It is necessary to recognize that man’s collections get to a zone of attention of fashion-journalists less often. Probably, because in a man’s fashion because of the stereotypes which have developed, perhaps, in the last to pair of centuries, it is more difficult to show something cardinally new, expressive and original, without having caused in consumers a smile smile.
But existence of restrictions always promoted the birth professional, highly artistic and almost by all means perfect. Directly such creativity of the Chinese designer of men’s wear of Xander Zhou (Xander Zhou) who has intuitively "seized" an exact vector of stylistics of is represented to me that with readiness it can be accepted men and on advantage is estimated by ladies.
In base of its design any special feeling of nonnational freedom, freedom natural, identical to air movement, a flaw which without demand involves clothes fabric in the game lies. But at all in a feminine way, not in awe of the thinnest silk. Jackets, a coat, оверсайз jackets, trousers and shorts from the spring collection cast by the Scottish winds, as though from within are filled with the air giving to them additional volume. Dense oboyestoronny silk fabrics form sculptural plastic folds, in a compartment with bolshenny collars, valves of pockets, by tselnokroyeny sleeves do maskulinny silhouettes of clothes. The big wide vertical strip and very small cage bring some dramatic art, and big spots red, turquoise, violet place semantic accents in a black-and-white subject cloth of a collection. Together with smooth brilliant silks, the designer masterfully uses difficult impressive fabrics with effect of a rough paving or skin of huge reptiles.
Young boy scouts solemnly and surely go on a podium in footwear on huge soles which as it seems to me, the demand in the forthcoming season is prepared. Organically and very much as a real man Xander Zhou ties on own "boys" a scarf, as the unique element reminding petals of a heraldic sign of the French monarchs of Fleur-de-lis. This phrase which the designer called the spring collection, and its graphic analog often meet in cultures of many countries and are allocated with numerous senses. At Zhou it becomes a principle of formation of the style of its things – man’s, free, united modern elegance and irreality of silhouettes.

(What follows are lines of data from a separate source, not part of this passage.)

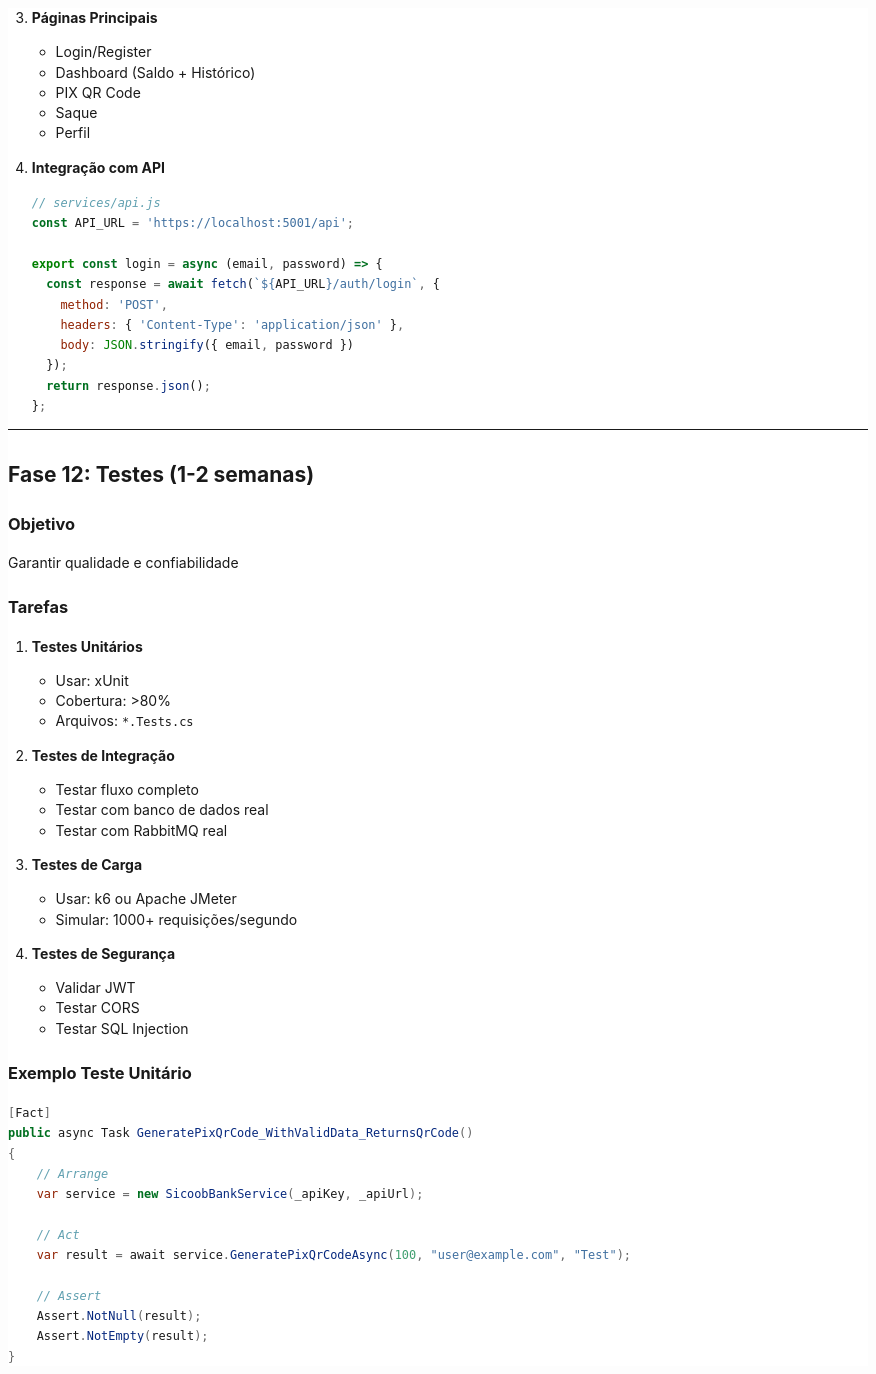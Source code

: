 3. **Páginas Principais**
   - Login/Register
   - Dashboard (Saldo + Histórico)
   - PIX QR Code
   - Saque
   - Perfil

4. **Integração com API**
   ```javascript
   // services/api.js
   const API_URL = 'https://localhost:5001/api';
   
   export const login = async (email, password) => {
     const response = await fetch(`${API_URL}/auth/login`, {
       method: 'POST',
       headers: { 'Content-Type': 'application/json' },
       body: JSON.stringify({ email, password })
     });
     return response.json();
   };
   ```

---

## Fase 12: Testes (1-2 semanas)

### Objetivo
Garantir qualidade e confiabilidade

### Tarefas
1. **Testes Unitários**
   - Usar: xUnit
   - Cobertura: >80%
   - Arquivos: `*.Tests.cs`

2. **Testes de Integração**
   - Testar fluxo completo
   - Testar com banco de dados real
   - Testar com RabbitMQ real

3. **Testes de Carga**
   - Usar: k6 ou Apache JMeter
   - Simular: 1000+ requisições/segundo

4. **Testes de Segurança**
   - Validar JWT
   - Testar CORS
   - Testar SQL Injection

### Exemplo Teste Unitário
```csharp
[Fact]
public async Task GeneratePixQrCode_WithValidData_ReturnsQrCode()
{
    // Arrange
    var service = new SicoobBankService(_apiKey, _apiUrl);
    
    // Act
    var result = await service.GeneratePixQrCodeAsync(100, "user@example.com", "Test");
    
    // Assert
    Assert.NotNull(result);
    Assert.NotEmpty(result);
}
```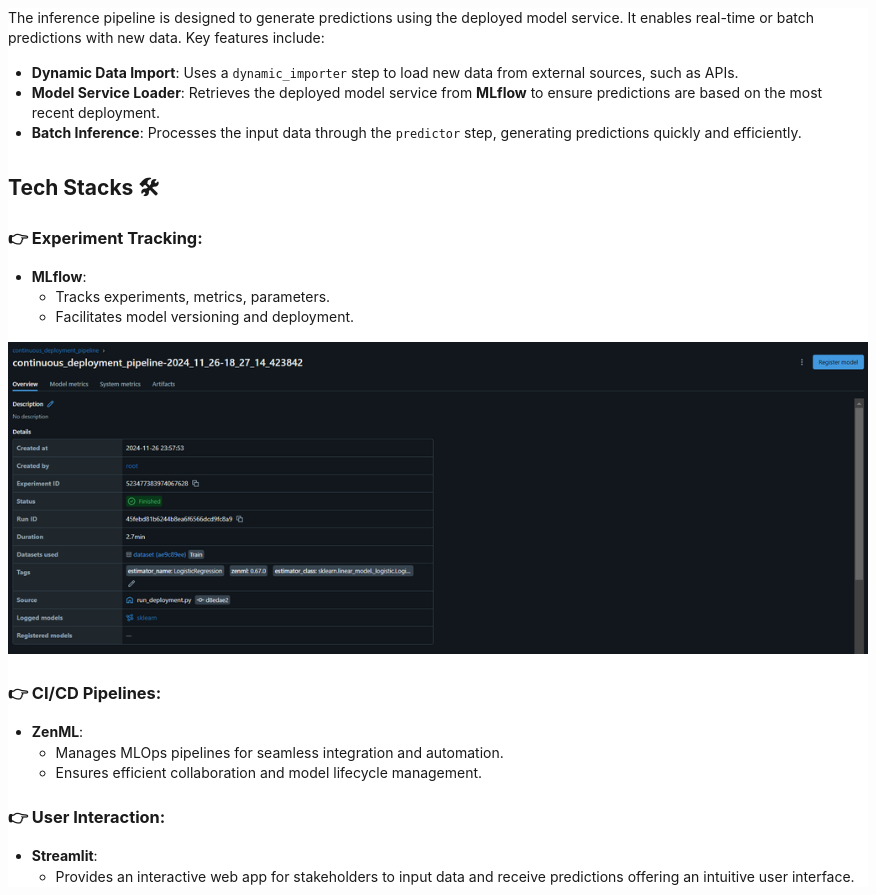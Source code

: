 The inference pipeline is designed to generate predictions using the deployed model service. It enables real-time or batch predictions with new data. Key features include:

- **Dynamic Data Import**: Uses a `dynamic_importer` step to load new data from external sources, such as APIs.  
- **Model Service Loader**: Retrieves the deployed model service from **MLflow** to ensure predictions are based on the most recent deployment.  
- **Batch Inference**: Processes the input data through the `predictor` step, generating predictions quickly and efficiently.  

## Tech Stacks 🛠️     
### 👉 Experiment Tracking:
- **MLflow**:
  - Tracks experiments, metrics, parameters.
  - Facilitates model versioning and deployment.

![Mlflow](assets/mlflow.png)

### 👉 CI/CD Pipelines:
- **ZenML**:
  - Manages MLOps pipelines for seamless integration and automation.
  - Ensures efficient collaboration and model lifecycle management.

### 👉 User Interaction:
- **Streamlit**:
  - Provides an interactive web app for stakeholders to input data and receive predictions offering an intuitive user interface.
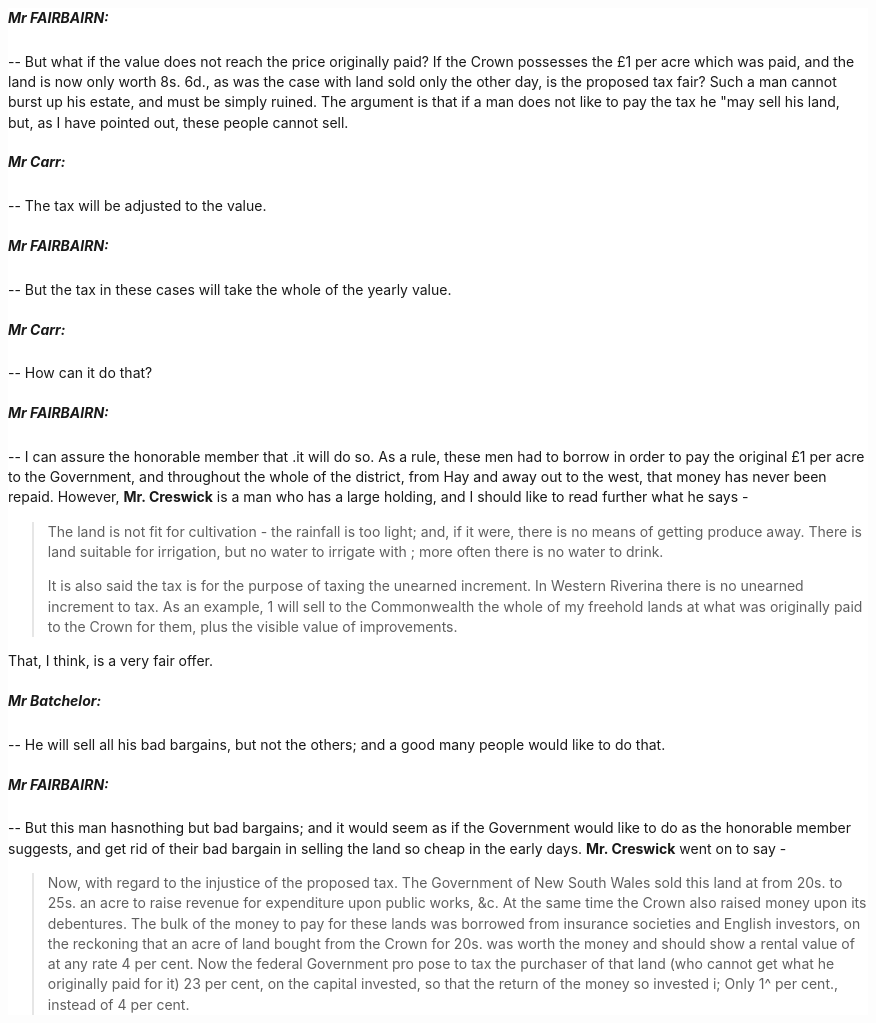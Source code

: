 ##### Mr FAIRBAIRN:

-- But what if the value does not reach the price originally paid? If the Crown possesses the £1 per acre which was paid, and the land is now only worth 8s. 6d., as was the case with land sold only the other day, is the proposed tax fair? Such a man cannot burst up his estate, and must be simply ruined. The argument is that if a man does not like to pay the tax he "may sell his land, but, as I have pointed out, these people cannot sell. 

##### Mr Carr:

--  The tax will be adjusted to the value. 

##### Mr FAIRBAIRN:

-- But the tax in these cases will take the whole of the yearly value. 

##### Mr Carr:

--  How can it do that? 

##### Mr FAIRBAIRN:

-- I can assure the honorable member that .it will do so. As a rule, these men had to borrow in order to pay the original £1 per acre to the Government, and throughout the whole of the district, from Hay and away out to the west, that money has never been repaid. However,  **Mr. Creswick**  is a man who has a large holding, and I should like to read further what he says - 

  >The land is not fit for cultivation - the rainfall is too light; and, if it were, there is no means of getting produce away. There is land suitable for irrigation, but no water to irrigate with ; more often there is no water to drink. 
  >
  >It is also said the tax is for the purpose of taxing the unearned increment. In Western Riverina there is no unearned increment to tax. As an example,  1  will sell to the Commonwealth the whole of my freehold lands at what was originally paid to the Crown for them, plus the visible value of improvements. 

That, I think, is a very fair offer. 

##### Mr Batchelor:

--  He will sell all his bad bargains, but not the others; and a good many people would like to do that. 

##### Mr FAIRBAIRN:

-- But this man hasnothing but bad bargains; and it would seem as if the Government would like to do as the honorable member suggests, and get rid of their bad bargain in selling the land so cheap in the early days.  **Mr. Creswick**  went on to say - 

  >Now, with regard to the injustice of the proposed tax. The Government of New South Wales sold this land at from 20s. to 25s. an acre to raise revenue for expenditure upon public works, &amp;c. At the same time the Crown also raised money upon its debentures. The bulk of the money to pay for these lands was borrowed from insurance societies and English investors, on the reckoning that an acre of land bought from the Crown for 20s. was worth the money and should show a rental value of at any rate  4  per cent. Now the federal Government pro pose to tax the purchaser of that land (who cannot get what he originally paid for it)  23  per cent, on the capital invested, so that the return of the money so invested i; Only  1^  per cent., instead of  4  per cent. 
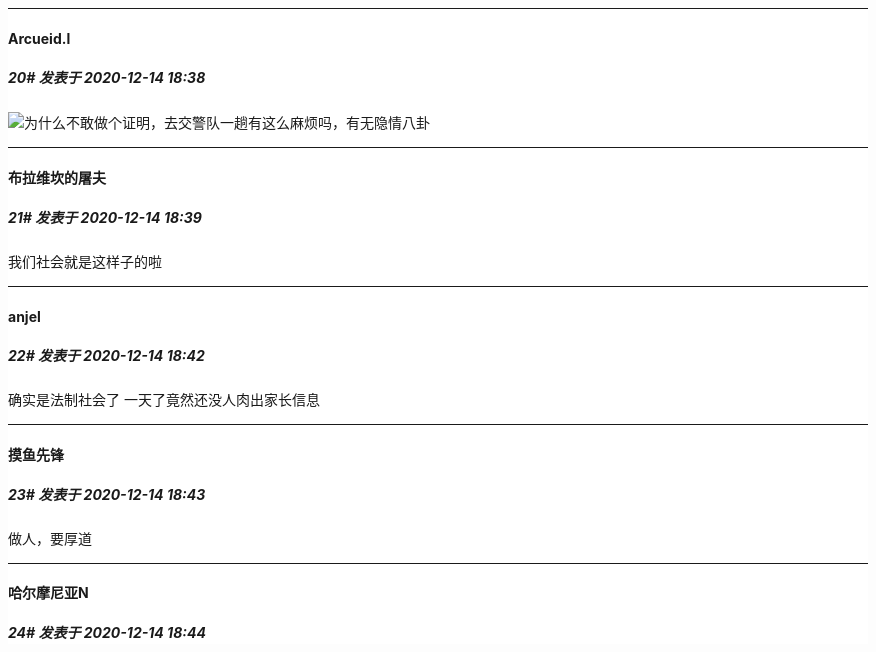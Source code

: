 


*****

####  Arcueid.l  
##### 20#       发表于 2020-12-14 18:38



<img src="https://static.saraba1st.com/image/smiley/face2017/098.png" referrerpolicy="no-referrer">为什么不敢做个证明，去交警队一趟有这么麻烦吗，有无隐情八卦







*****

####  布拉维坎的屠夫  
##### 21#       发表于 2020-12-14 18:39




我们社会就是这样子的啦







*****

####  anjel  
##### 22#       发表于 2020-12-14 18:42




确实是法制社会了
一天了竟然还没人肉出家长信息







*****

####  摸鱼先锋  
##### 23#       发表于 2020-12-14 18:43




做人，要厚道







*****

####  哈尔摩尼亚N  
##### 24#       发表于 2020-12-14 18:44
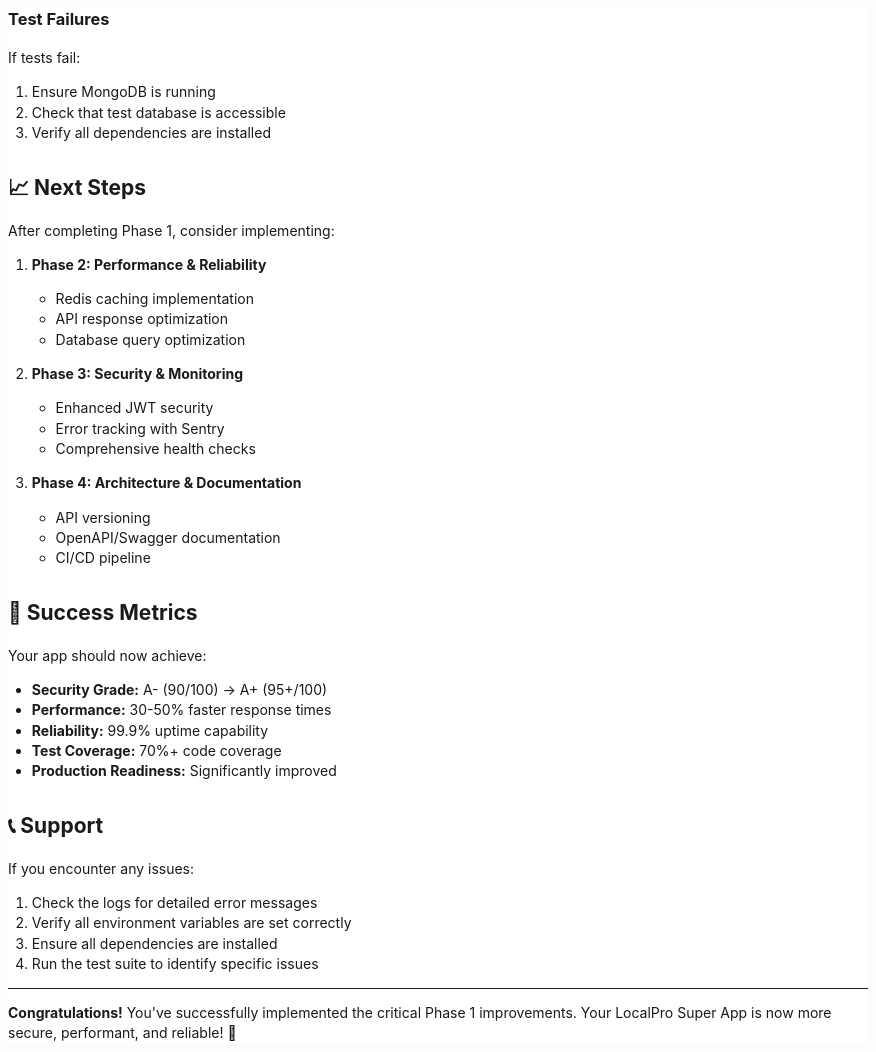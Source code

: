 ### **Test Failures**
If tests fail:
1. Ensure MongoDB is running
2. Check that test database is accessible
3. Verify all dependencies are installed

## 📈 **Next Steps**

After completing Phase 1, consider implementing:

1. **Phase 2: Performance & Reliability**
   - Redis caching implementation
   - API response optimization
   - Database query optimization

2. **Phase 3: Security & Monitoring**
   - Enhanced JWT security
   - Error tracking with Sentry
   - Comprehensive health checks

3. **Phase 4: Architecture & Documentation**
   - API versioning
   - OpenAPI/Swagger documentation
   - CI/CD pipeline

## 🎯 **Success Metrics**

Your app should now achieve:
- **Security Grade:** A- (90/100) → A+ (95+/100)
- **Performance:** 30-50% faster response times
- **Reliability:** 99.9% uptime capability
- **Test Coverage:** 70%+ code coverage
- **Production Readiness:** Significantly improved

## 📞 **Support**

If you encounter any issues:
1. Check the logs for detailed error messages
2. Verify all environment variables are set correctly
3. Ensure all dependencies are installed
4. Run the test suite to identify specific issues

---

**Congratulations!** You've successfully implemented the critical Phase 1 improvements. Your LocalPro Super App is now more secure, performant, and reliable! 🎉

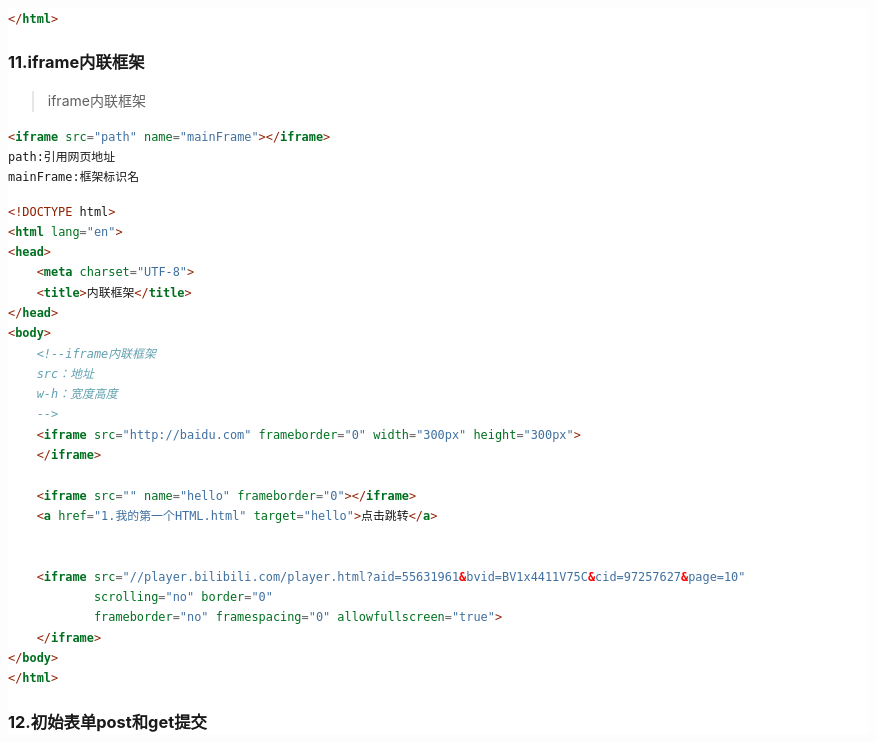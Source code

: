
 ```html
</html>
```







### 11.iframe内联框架

> iframe内联框架

```html
<iframe src="path" name="mainFrame"></iframe>
path:引用网页地址
mainFrame:框架标识名
```

```html
<!DOCTYPE html>
<html lang="en">
<head>
    <meta charset="UTF-8">
    <title>内联框架</title>
</head>
<body>
    <!--iframe内联框架
    src：地址
    w-h：宽度高度
    -->
    <iframe src="http://baidu.com" frameborder="0" width="300px" height="300px">
    </iframe>

    <iframe src="" name="hello" frameborder="0"></iframe>
    <a href="1.我的第一个HTML.html" target="hello">点击跳转</a>


    <iframe src="//player.bilibili.com/player.html?aid=55631961&bvid=BV1x4411V75C&cid=97257627&page=10" 
            scrolling="no" border="0" 
            frameborder="no" framespacing="0" allowfullscreen="true">
    </iframe>
</body>
</html>
```





### 12.初始表单post和get提交
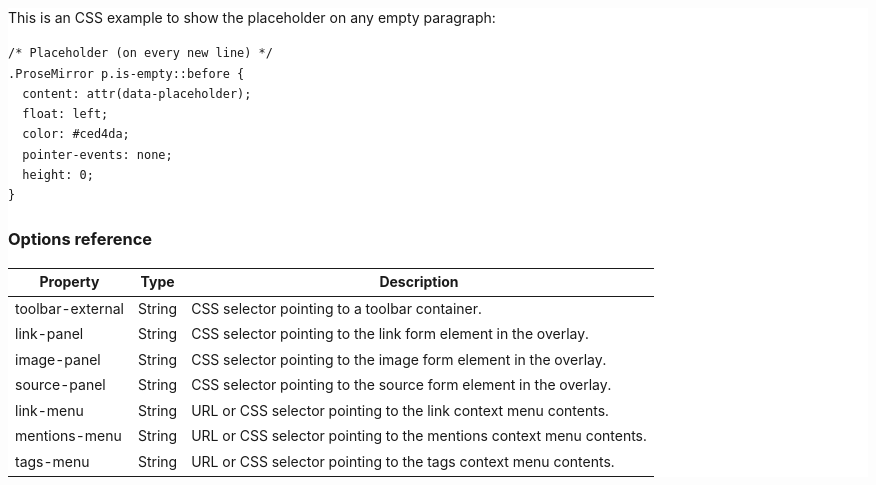 This is an CSS example to show the placeholder on any empty paragraph:

    /* Placeholder (on every new line) */
    .ProseMirror p.is-empty::before {
      content: attr(data-placeholder);
      float: left;
      color: #ced4da;
      pointer-events: none;
      height: 0;
    }


### Options reference

| Property               | Type   | Description                                                                        |
| ---------------------- | ------ | ---------------------------------------------------------------------------------- |
| toolbar-external       | String | CSS selector pointing to a toolbar container.                                      |
| link-panel             | String | CSS selector pointing to the link form element in the overlay.                     |
| image-panel            | String | CSS selector pointing to the image form element in the overlay.                    |
| source-panel           | String | CSS selector pointing to the source form element in the overlay.                   |
| link-menu              | String | URL or CSS selector pointing to the link context menu contents.                    |
| mentions-menu          | String | URL or CSS selector pointing to the mentions context menu contents.                |
| tags-menu              | String | URL or CSS selector pointing to the tags context menu contents.                    |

«I did not assume that on a podium my collection will look so futuristichno, I did not aspire to it, – the designer admits, – but left very conformably to the words embroidered on markings. I decided not to write "Made in China", this phrase, perhaps, any more does not work. 5 years on a label of my clothes I write "Made on Another Planet", with a smile telling to buyers that it does not concern mass Chinese production».
Well, very symbolically, isn’t that so?